**Stored data entries**

----------------

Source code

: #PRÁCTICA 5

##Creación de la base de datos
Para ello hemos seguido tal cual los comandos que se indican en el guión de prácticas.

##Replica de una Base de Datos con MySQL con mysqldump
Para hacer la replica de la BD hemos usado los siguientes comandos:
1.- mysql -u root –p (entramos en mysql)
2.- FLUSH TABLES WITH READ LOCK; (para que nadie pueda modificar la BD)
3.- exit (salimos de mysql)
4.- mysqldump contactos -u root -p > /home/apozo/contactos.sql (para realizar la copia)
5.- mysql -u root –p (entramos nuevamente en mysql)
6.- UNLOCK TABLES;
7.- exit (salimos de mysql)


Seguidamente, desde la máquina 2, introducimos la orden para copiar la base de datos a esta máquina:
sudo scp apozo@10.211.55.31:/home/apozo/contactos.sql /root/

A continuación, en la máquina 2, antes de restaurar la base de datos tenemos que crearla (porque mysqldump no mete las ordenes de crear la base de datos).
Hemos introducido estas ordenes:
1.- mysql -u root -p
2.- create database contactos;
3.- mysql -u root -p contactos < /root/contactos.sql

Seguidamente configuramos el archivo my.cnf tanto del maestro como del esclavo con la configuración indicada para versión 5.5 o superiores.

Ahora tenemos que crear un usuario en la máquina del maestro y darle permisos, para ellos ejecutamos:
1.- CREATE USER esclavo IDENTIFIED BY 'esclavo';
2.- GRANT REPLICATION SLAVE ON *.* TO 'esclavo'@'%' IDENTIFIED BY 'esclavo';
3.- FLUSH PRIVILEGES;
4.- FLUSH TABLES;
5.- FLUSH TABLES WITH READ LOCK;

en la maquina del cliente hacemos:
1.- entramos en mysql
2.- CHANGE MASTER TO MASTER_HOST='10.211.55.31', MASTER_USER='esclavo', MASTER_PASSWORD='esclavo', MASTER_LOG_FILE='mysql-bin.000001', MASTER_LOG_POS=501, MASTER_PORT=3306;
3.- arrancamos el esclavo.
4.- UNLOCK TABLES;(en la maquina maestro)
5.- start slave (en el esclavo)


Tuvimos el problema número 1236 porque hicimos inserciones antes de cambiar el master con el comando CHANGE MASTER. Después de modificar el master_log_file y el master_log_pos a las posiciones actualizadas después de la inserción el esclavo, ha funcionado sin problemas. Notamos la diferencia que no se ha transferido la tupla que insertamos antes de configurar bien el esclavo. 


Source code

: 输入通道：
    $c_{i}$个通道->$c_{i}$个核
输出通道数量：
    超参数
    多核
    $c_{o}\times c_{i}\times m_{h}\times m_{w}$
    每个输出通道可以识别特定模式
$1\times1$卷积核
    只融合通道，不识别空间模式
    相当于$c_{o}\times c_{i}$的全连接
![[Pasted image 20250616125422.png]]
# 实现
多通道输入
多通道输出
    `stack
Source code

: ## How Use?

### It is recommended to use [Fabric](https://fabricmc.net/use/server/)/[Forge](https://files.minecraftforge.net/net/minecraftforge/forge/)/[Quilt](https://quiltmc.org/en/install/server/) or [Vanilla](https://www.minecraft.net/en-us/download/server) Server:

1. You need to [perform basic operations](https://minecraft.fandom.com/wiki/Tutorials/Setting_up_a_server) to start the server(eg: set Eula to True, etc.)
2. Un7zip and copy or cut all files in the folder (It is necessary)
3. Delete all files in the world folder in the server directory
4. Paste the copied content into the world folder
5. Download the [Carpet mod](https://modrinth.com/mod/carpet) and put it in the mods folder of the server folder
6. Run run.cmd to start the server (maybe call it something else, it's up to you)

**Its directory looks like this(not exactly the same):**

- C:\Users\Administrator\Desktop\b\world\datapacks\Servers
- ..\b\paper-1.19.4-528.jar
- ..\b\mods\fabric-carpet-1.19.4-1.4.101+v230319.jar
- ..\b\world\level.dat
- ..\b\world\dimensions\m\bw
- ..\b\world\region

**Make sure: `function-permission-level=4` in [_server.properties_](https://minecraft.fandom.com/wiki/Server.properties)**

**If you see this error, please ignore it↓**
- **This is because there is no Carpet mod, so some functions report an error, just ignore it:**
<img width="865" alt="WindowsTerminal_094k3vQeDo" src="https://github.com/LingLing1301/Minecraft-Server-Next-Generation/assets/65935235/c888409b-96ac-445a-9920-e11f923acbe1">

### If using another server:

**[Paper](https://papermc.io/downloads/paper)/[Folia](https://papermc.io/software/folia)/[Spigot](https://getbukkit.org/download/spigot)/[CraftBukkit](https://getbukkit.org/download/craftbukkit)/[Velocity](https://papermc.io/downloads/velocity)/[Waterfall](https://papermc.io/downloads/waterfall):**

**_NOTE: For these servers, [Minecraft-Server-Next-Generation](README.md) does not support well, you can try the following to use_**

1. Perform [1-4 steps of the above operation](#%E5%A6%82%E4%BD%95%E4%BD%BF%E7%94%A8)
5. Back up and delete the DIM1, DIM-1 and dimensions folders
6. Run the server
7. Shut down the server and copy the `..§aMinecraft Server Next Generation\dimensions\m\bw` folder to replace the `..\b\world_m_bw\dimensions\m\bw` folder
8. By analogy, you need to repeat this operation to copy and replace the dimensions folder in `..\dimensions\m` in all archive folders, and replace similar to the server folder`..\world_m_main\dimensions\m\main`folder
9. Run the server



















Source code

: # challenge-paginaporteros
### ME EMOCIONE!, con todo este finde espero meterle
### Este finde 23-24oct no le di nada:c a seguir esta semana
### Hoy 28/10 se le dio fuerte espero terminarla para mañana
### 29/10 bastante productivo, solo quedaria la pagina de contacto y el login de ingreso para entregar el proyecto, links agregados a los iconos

----------------

An exact copy of every record is required here.

**Problem solution**
Source code

: #PRÁCTICA 5

##Creación de la base de datos
Para ello hemos seguido tal cual los comandos que se indican en el guión de prácticas.

##Replica de una Base de Datos con MySQL con mysqldump
Para hacer la replica de la BD hemos usado los siguientes comandos:
1.- mysql -u root –p (entramos en mysql)
2.- FLUSH TABLES WITH READ LOCK; (para que nadie pueda modificar la BD)
3.- exit (salimos de mysql)
4.- mysqldump contactos -u root -p > /home/apozo/contactos.sql (para realizar la copia)
5.- mysql -u root –p (entramos nuevamente en mysql)
6.- UNLOCK TABLES;
7.- exit (salimos de mysql)


Seguidamente, desde la máquina 2, introducimos la orden para copiar la base de datos a esta máquina:
sudo scp apozo@10.211.55.31:/home/apozo/contactos.sql /root/

A continuación, en la máquina 2, antes de restaurar la base de datos tenemos que crearla (porque mysqldump no mete las ordenes de crear la base de datos).
Hemos introducido estas ordenes:
1.- mysql -u root -p
2.- create database contactos;
3.- mysql -u root -p contactos < /root/contactos.sql

Seguidamente configuramos el archivo my.cnf tanto del maestro como del esclavo con la configuración indicada para versión 5.5 o superiores.

Ahora tenemos que crear un usuario en la máquina del maestro y darle permisos, para ellos ejecutamos:
1.- CREATE USER esclavo IDENTIFIED BY 'esclavo';
2.- GRANT REPLICATION SLAVE ON *.* TO 'esclavo'@'%' IDENTIFIED BY 'esclavo';
3.- FLUSH PRIVILEGES;
4.- FLUSH TABLES;
5.- FLUSH TABLES WITH READ LOCK;

en la maquina del cliente hacemos:
1.- entramos en mysql
2.- CHANGE MASTER TO MASTER_HOST='10.211.55.31', MASTER_USER='esclavo', MASTER_PASSWORD='esclavo', MASTER_LOG_FILE='mysql-bin.000001', MASTER_LOG_POS=501, MASTER_PORT=3306;
3.- arrancamos el esclavo.
4.- UNLOCK TABLES;(en la maquina maestro)
5.- start slave (en el esclavo)


Tuvimos el problema número 1236 porque hicimos inserciones antes de cambiar el master con el comando CHANGE MASTER. Después de modificar el master_log_file y el master_log_pos a las posiciones actualizadas después de la inserción el esclavo, ha funcionado sin problemas. Notamos la diferencia que no se ha transferido la tupla que insertamos antes de configurar bien el esclavo. 


Source code

: 输入通道：
    $c_{i}$个通道->$c_{i}$个核
输出通道数量：
    超参数
    多核
    $c_{o}\times c_{i}\times m_{h}\times m_{w}$
    每个输出通道可以识别特定模式
$1\times1$卷积核
    只融合通道，不识别空间模式
    相当于$c_{o}\times c_{i}$的全连接
![[Pasted image 20250616125422.png]]
# 实现
多通道输入
多通道输出
    `stack
Source code

: ## How Use?

### It is recommended to use [Fabric](https://fabricmc.net/use/server/)/[Forge](https://files.minecraftforge.net/net/minecraftforge/forge/)/[Quilt](https://quiltmc.org/en/install/server/) or [Vanilla](https://www.minecraft.net/en-us/download/server) Server:

1. You need to [perform basic operations](https://minecraft.fandom.com/wiki/Tutorials/Setting_up_a_server) to start the server(eg: set Eula to True, etc.)
2. Un7zip and copy or cut all files in the folder (It is necessary)
3. Delete all files in the world folder in the server directory
4. Paste the copied content into the world folder
5. Download the [Carpet mod](https://modrinth.com/mod/carpet) and put it in the mods folder of the server folder
6. Run run.cmd to start the server (maybe call it something else, it's up to you)

**Its directory looks like this(not exactly the same):**

- C:\Users\Administrator\Desktop\b\world\datapacks\Servers
- ..\b\paper-1.19.4-528.jar
- ..\b\mods\fabric-carpet-1.19.4-1.4.101+v230319.jar
- ..\b\world\level.dat
- ..\b\world\dimensions\m\bw
- ..\b\world\region

**Make sure: `function-permission-level=4` in [_server.properties_](https://minecraft.fandom.com/wiki/Server.properties)**

**If you see this error, please ignore it↓**
- **This is because there is no Carpet mod, so some functions report an error, just ignore it:**
<img width="865" alt="WindowsTerminal_094k3vQeDo" src="https://github.com/LingLing1301/Minecraft-Server-Next-Generation/assets/65935235/c888409b-96ac-445a-9920-e11f923acbe1">

### If using another server:

**[Paper](https://papermc.io/downloads/paper)/[Folia](https://papermc.io/software/folia)/[Spigot](https://getbukkit.org/download/spigot)/[CraftBukkit](https://getbukkit.org/download/craftbukkit)/[Velocity](https://papermc.io/downloads/velocity)/[Waterfall](https://papermc.io/downloads/waterfall):**

**_NOTE: For these servers, [Minecraft-Server-Next-Generation](README.md) does not support well, you can try the following to use_**

1. Perform [1-4 steps of the above operation](#%E5%A6%82%E4%BD%95%E4%BD%BF%E7%94%A8)
5. Back up and delete the DIM1, DIM-1 and dimensions folders
6. Run the server
7. Shut down the server and copy the `..§aMinecraft Server Next Generation\dimensions\m\bw` folder to replace the `..\b\world_m_bw\dimensions\m\bw` folder
8. By analogy, you need to repeat this operation to copy and replace the dimensions folder in `..\dimensions\m` in all archive folders, and replace similar to the server folder`..\world_m_main\dimensions\m\main`folder
9. Run the server



















Source code

: # challenge-paginaporteros
### ME EMOCIONE!, con todo este finde espero meterle
### Este finde 23-24oct no le di nada:c a seguir esta semana
### Hoy 28/10 se le dio fuerte espero terminarla para mañana
### 29/10 bastante productivo, solo quedaria la pagina de contacto y el login de ingreso para entregar el proyecto, links agregados a los iconos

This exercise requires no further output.